Saturday, February 12, 2011

Do Extraordinary Events Require Extraordinary Evidence?

The statement that "extraordinary events require extraordinary evidence" is a gross over-simplification.

It all depends on your prior assumptions and the surrounding ideas that you take into the discussion. If naturalism is true, then miracles are clearly impossible or at least exceedingly unlikely, so it would make sense that any claim of a miracle would constitute a claim that an extraordinary event had happened.

However, there are good reasons to doubt naturalism and there is a reasonable case to be made that a God-like being exists. Furthermore there’s a strong historical basis for Jesus claiming to be divine. Given those things, Jesus’s miracles and resurrection aren’t extraordinary at all- they become highly possible in their own right.

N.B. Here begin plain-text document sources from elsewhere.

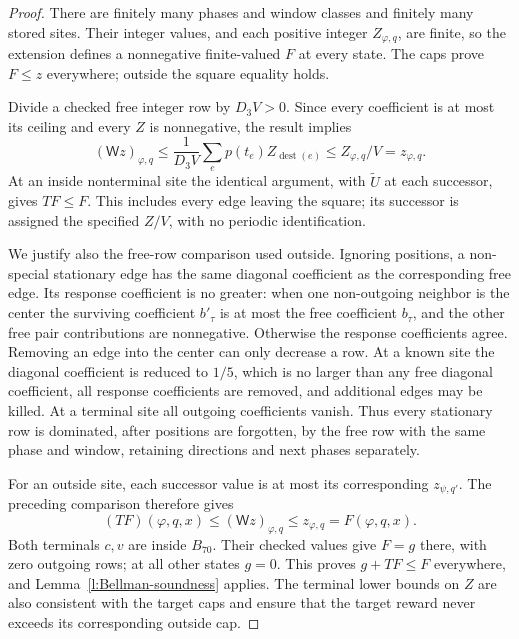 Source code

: \begin{proof}
There are finitely many phases and window classes and finitely many
stored sites. Their integer values, and each positive integer
\(Z_{\varphi,q}\), are finite, so the extension defines a
nonnegative finite-valued \(F\) at every state. The caps prove
\(F\le z\) everywhere; outside the square equality holds.

Divide a checked free integer row by \(D_3V>0\). Since every
coefficient is at most its ceiling and every \(Z\) is nonnegative,
the result implies
\[
 (\mathsf Wz)_{\varphi,q}
 \le\frac1{D_3V}\sum_{e}p(t_e)Z_{\operatorname{dest}(e)}
 \le Z_{\varphi,q}/V=z_{\varphi,q}.
\]
At an inside nonterminal site the identical argument, with
\(\widetilde U\) at each successor, gives \(TF\le F\).
This includes every edge leaving the square; its successor is
assigned the specified \(Z/V\), with no periodic identification.

We justify also the free-row comparison used outside. Ignoring
positions, a non-special stationary edge has the same diagonal
coefficient as the corresponding free edge. Its response coefficient
is no greater: when one non-outgoing neighbor is the center the
surviving coefficient \(b'_\tau\) is at most the free coefficient
\(b_\tau\), and the other free pair contributions are nonnegative.
Otherwise the response coefficients agree. Removing an edge into
the center can only decrease a row. At a known site the diagonal
coefficient is reduced to \(1/5\), which is no larger than any
free diagonal coefficient, all response coefficients are removed,
and additional edges may be killed. At a terminal site all outgoing
coefficients vanish. Thus every stationary row is dominated, after
positions are forgotten, by the free row with the same phase and
window, retaining directions and next phases separately.

For an outside site, each successor value is at most its
corresponding \(z_{\psi,q'}\). The preceding comparison therefore
gives
\[
 (TF)(\varphi,q,x)\le(\mathsf Wz)_{\varphi,q}
                       \le z_{\varphi,q}=F(\varphi,q,x).
\]
Both terminals \(c,v\) are inside \(B_{70}\). Their checked
values give \(F=g\) there, with zero outgoing rows; at all other
states \(g=0\). This proves \(g+TF\le F\) everywhere, and
Lemma~\ref{l:Bellman-soundness} applies. The terminal lower bounds
on \(Z\) are also consistent with the target caps and ensure that
the target reward never exceeds its corresponding outside cap.
\end{proof}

Following on from this, we can take Dr William Lane Craig's basic point that the evidence needs to be considered in the context of the likelihood of other explanations and whether or not the evidence would appear the way it does if another explanation were true. By reviewing the evidence concerning the events surrounding the resurrection, we can see that the various natural explanations seem highly implausible. If we consider the evidence without assuming naturalism, and instead consider it within the context of God probably/maybe existing and Jesus previously making the verbal claim that he possessed divine power then the resurrection appears to be the most likely explanation of the evidence.